▶ [Exercise brief]: Whenever a picture appears, omit it, and set down everything else in the records exactly.

┏━━

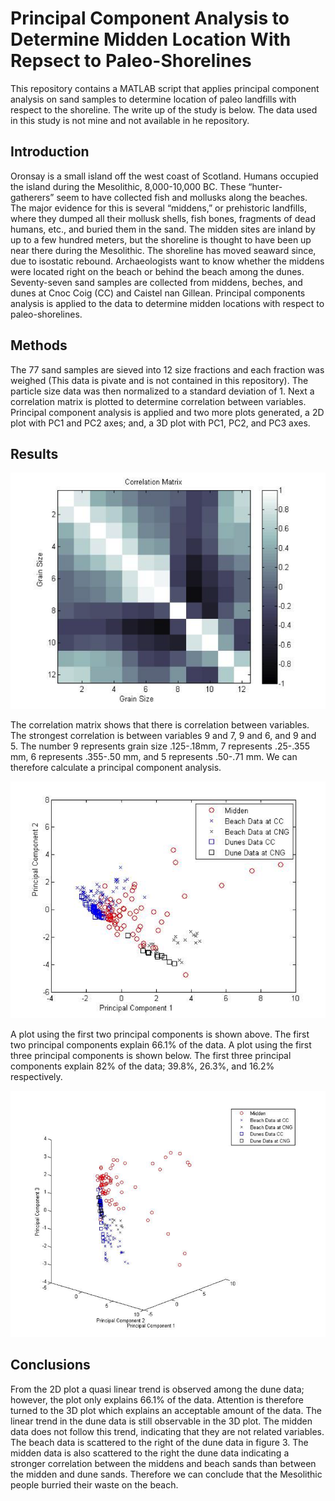 # Principal Component Analysis to Determine Midden Location With Repsect to Paleo-Shorelines
This repository contains a MATLAB script that applies principal component analysis on sand samples to determine location of paleo landfills with respect to the shoreline. The write up of the study is below. The data used in this study is not mine and not available in he repository.

## Introduction
Oronsay is a small island off the west coast of Scotland. Humans occupied the island during the Mesolithic, 8,000-10,000 BC.  These “hunter-gatherers” seem to have collected fish and mollusks along the beaches.  The major evidence for this is several “middens,” or prehistoric landfills, where they dumped all their mollusk shells, fish bones, fragments of dead humans, etc., and buried them in the sand.  The midden sites are inland by up to a few hundred meters, but the shoreline is thought to have been up near there during the Mesolithic.   The shoreline has moved seaward since, due to isostatic rebound. Archaeologists want to know whether the middens were located right on the beach or behind the beach among the dunes. Seventy-seven sand samples are collected from middens, beches, and dunes at Cnoc Coig (CC) and Caistel nan Gillean. Principal components analysis is applied to the data to determine midden locations with respect to paleo-shorelines. 

## Methods
The 77 sand samples are sieved into 12 size fractions and each fraction was weighed (This data is pivate and is not contained in this repository). The particle size data was then normalized to a standard deviation of 1. Next a correlation matrix is plotted to determine correlation between variables. Principal component analysis is applied and two more plots generated, a 2D plot with PC1 and PC2 axes; and, a 3D plot with PC1, PC2, and PC3 axes. 

## Results
![Correlation Matrix](Images/CorrelationMatrix.png)

The correlation matrix shows that there is correlation between variables. The strongest correlation is between variables 9 and 7, 9 and 6, and 9 and 5. The number 9 represents grain size .125-.18mm, 7 represents .25-.355 mm, 6 represents .355-.50 mm, and 5 represents .50-.71 mm. We can therefore calculate a principal component analysis. 

![PC1 and PC2](Images/PC1andPC2.png)

A plot using the first two principal components is shown above. The first two principal components explain 66.1% of the data. A plot using the first three principal components is shown below.  The first three principal components explain 82% of the data; 39.8%, 26.3%, and 16.2% respectively.

![PC1,PC2andPC3](Images/PC1PC2andPC3.png)

## Conclusions
From the 2D plot a quasi linear trend is observed among the dune data; however, the plot only explains 66.1% of the data. Attention is therefore turned to the 3D plot which explains an acceptable amount of the data. The linear trend in the dune data is still observable in the 3D plot. The midden data does not follow this trend, indicating that they are not related variables. The beach data is scattered to the right of the dune data in figure 3. The midden data is also scattered to the right the dune data indicating a stronger correlation between the middens and beach sands than between the midden and dune sands. Therefore we can conclude that the Mesolithic people burried their waste on the beach.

┗━━

▶ [Written solution]:
 # Principal Component Analysis to Determine Midden Location With Repsect to Paleo-Shorelines
This repository contains a MATLAB script that applies principal component analysis on sand samples to determine location of paleo landfills with respect to the shoreline. The write up of the study is below. The data used in this study is not mine and not available in he repository.

## Introduction
Oronsay is a small island off the west coast of Scotland. Humans occupied the island during the Mesolithic, 8,000-10,000 BC.  These “hunter-gatherers” seem to have collected fish and mollusks along the beaches.  The major evidence for this is several “middens,” or prehistoric landfills, where they dumped all their mollusk shells, fish bones, fragments of dead humans, etc., and buried them in the sand.  The midden sites are inland by up to a few hundred meters, but the shoreline is thought to have been up near there during the Mesolithic.   The shoreline has moved seaward since, due to isostatic rebound. Archaeologists want to know whether the middens were located right on the beach or behind the beach among the dunes. Seventy-seven sand samples are collected from middens, beches, and dunes at Cnoc Coig (CC) and Caistel nan Gillean. Principal components analysis is applied to the data to determine midden locations with respect to paleo-shorelines. 

## Methods
The 77 sand samples are sieved into 12 size fractions and each fraction was weighed (This data is pivate and is not contained in this repository). The particle size data was then normalized to a standard deviation of 1. Next a correlation matrix is plotted to determine correlation between variables. Principal component analysis is applied and two more plots generated, a 2D plot with PC1 and PC2 axes; and, a 3D plot with PC1, PC2, and PC3 axes. 

## Results
![Correlation Matrix](Images/CorrelationMatrix.png)

The correlation matrix shows that there is correlation between variables. The strongest correlation is between variables 9 and 7, 9 and 6, and 9 and 5. The number 9 represents grain size .125-.18mm, 7 represents .25-.355 mm, 6 represents .355-.50 mm, and 5 represents .50-.71 mm. We can therefore calculate a principal component analysis. 

![PC1 and PC2](Images/PC1andPC2.png)

A plot using the first two principal components is shown above. The first two principal components explain 66.1% of the data. A plot using the first three principal components is shown below.  The first three principal components explain 82% of the data; 39.8%, 26.3%, and 16.2% respectively.

![PC1,PC2andPC3](Images/PC1PC2andPC3.png)

## Conclusions
From the 2D plot a quasi linear trend is observed among the dune data; however, the plot only explains 66.1% of the data. Attention is therefore turned to the 3D plot which explains an acceptable amount of the data. The linear trend in the dune data is still observable in the 3D plot. The midden data does not follow this trend, indicating that they are not related variables. The beach data is scattered to the right of the dune data in figure 3. The midden data is also scattered to the right the dune data indicating a stronger correlation between the middens and beach sands than between the midden and dune sands. Therefore we can conclude that the Mesolithic people burried their waste on the beach.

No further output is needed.